Exercise description.
Your answer should hold the data exactly as given, minus any picture.

(Data to process Opens)

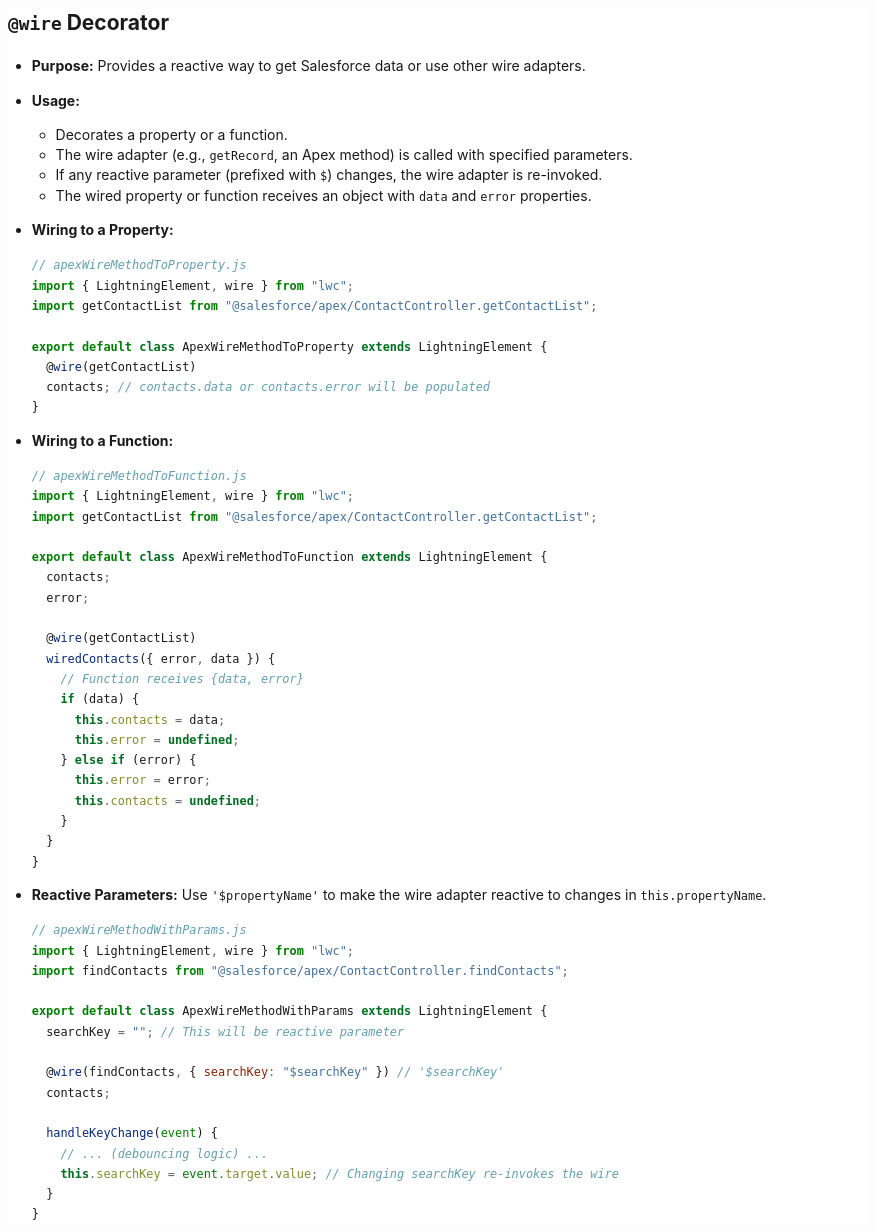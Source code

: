 ## `@wire` Decorator

- **Purpose:** Provides a reactive way to get Salesforce data or use other wire adapters.
- **Usage:**
  - Decorates a property or a function.
  - The wire adapter (e.g., `getRecord`, an Apex method) is called with specified parameters.
  - If any reactive parameter (prefixed with `$`) changes, the wire adapter is re-invoked.
  - The wired property or function receives an object with `data` and `error` properties.
- **Wiring to a Property:**

  ```javascript
  // apexWireMethodToProperty.js
  import { LightningElement, wire } from "lwc";
  import getContactList from "@salesforce/apex/ContactController.getContactList";

  export default class ApexWireMethodToProperty extends LightningElement {
    @wire(getContactList)
    contacts; // contacts.data or contacts.error will be populated
  }
  ```

- **Wiring to a Function:**

  ```javascript
  // apexWireMethodToFunction.js
  import { LightningElement, wire } from "lwc";
  import getContactList from "@salesforce/apex/ContactController.getContactList";

  export default class ApexWireMethodToFunction extends LightningElement {
    contacts;
    error;

    @wire(getContactList)
    wiredContacts({ error, data }) {
      // Function receives {data, error}
      if (data) {
        this.contacts = data;
        this.error = undefined;
      } else if (error) {
        this.error = error;
        this.contacts = undefined;
      }
    }
  }
  ```

- **Reactive Parameters:** Use `'$propertyName'` to make the wire adapter reactive to changes in `this.propertyName`.

  ```javascript
  // apexWireMethodWithParams.js
  import { LightningElement, wire } from "lwc";
  import findContacts from "@salesforce/apex/ContactController.findContacts";

  export default class ApexWireMethodWithParams extends LightningElement {
    searchKey = ""; // This will be reactive parameter

    @wire(findContacts, { searchKey: "$searchKey" }) // '$searchKey'
    contacts;

    handleKeyChange(event) {
      // ... (debouncing logic) ...
      this.searchKey = event.target.value; // Changing searchKey re-invokes the wire
    }
  }
  ```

(Data to process Closes)

Problem solution.
Source code

: ## `@wire` Decorator

- **Purpose:** Provides a reactive way to get Salesforce data or use other wire adapters.
- **Usage:**
  - Decorates a property or a function.
  - The wire adapter (e.g., `getRecord`, an Apex method) is called with specified parameters.
  - If any reactive parameter (prefixed with `$`) changes, the wire adapter is re-invoked.
  - The wired property or function receives an object with `data` and `error` properties.
- **Wiring to a Property:**

  ```javascript
  // apexWireMethodToProperty.js
  import { LightningElement, wire } from "lwc";
  import getContactList from "@salesforce/apex/ContactController.getContactList";

  export default class ApexWireMethodToProperty extends LightningElement {
    @wire(getContactList)
    contacts; // contacts.data or contacts.error will be populated
  }
  ```

- **Wiring to a Function:**

  ```javascript
  // apexWireMethodToFunction.js
  import { LightningElement, wire } from "lwc";
  import getContactList from "@salesforce/apex/ContactController.getContactList";

  export default class ApexWireMethodToFunction extends LightningElement {
    contacts;
    error;

    @wire(getContactList)
    wiredContacts({ error, data }) {
      // Function receives {data, error}
      if (data) {
        this.contacts = data;
        this.error = undefined;
      } else if (error) {
        this.error = error;
        this.contacts = undefined;
      }
    }
  }
  ```

- **Reactive Parameters:** Use `'$propertyName'` to make the wire adapter reactive to changes in `this.propertyName`.

  ```javascript
  // apexWireMethodWithParams.js
  import { LightningElement, wire } from "lwc";
  import findContacts from "@salesforce/apex/ContactController.findContacts";

  export default class ApexWireMethodWithParams extends LightningElement {
    searchKey = ""; // This will be reactive parameter

    @wire(findContacts, { searchKey: "$searchKey" }) // '$searchKey'
    contacts;

    handleKeyChange(event) {
      // ... (debouncing logic) ...
      this.searchKey = event.target.value; // Changing searchKey re-invokes the wire
    }
  }
  ```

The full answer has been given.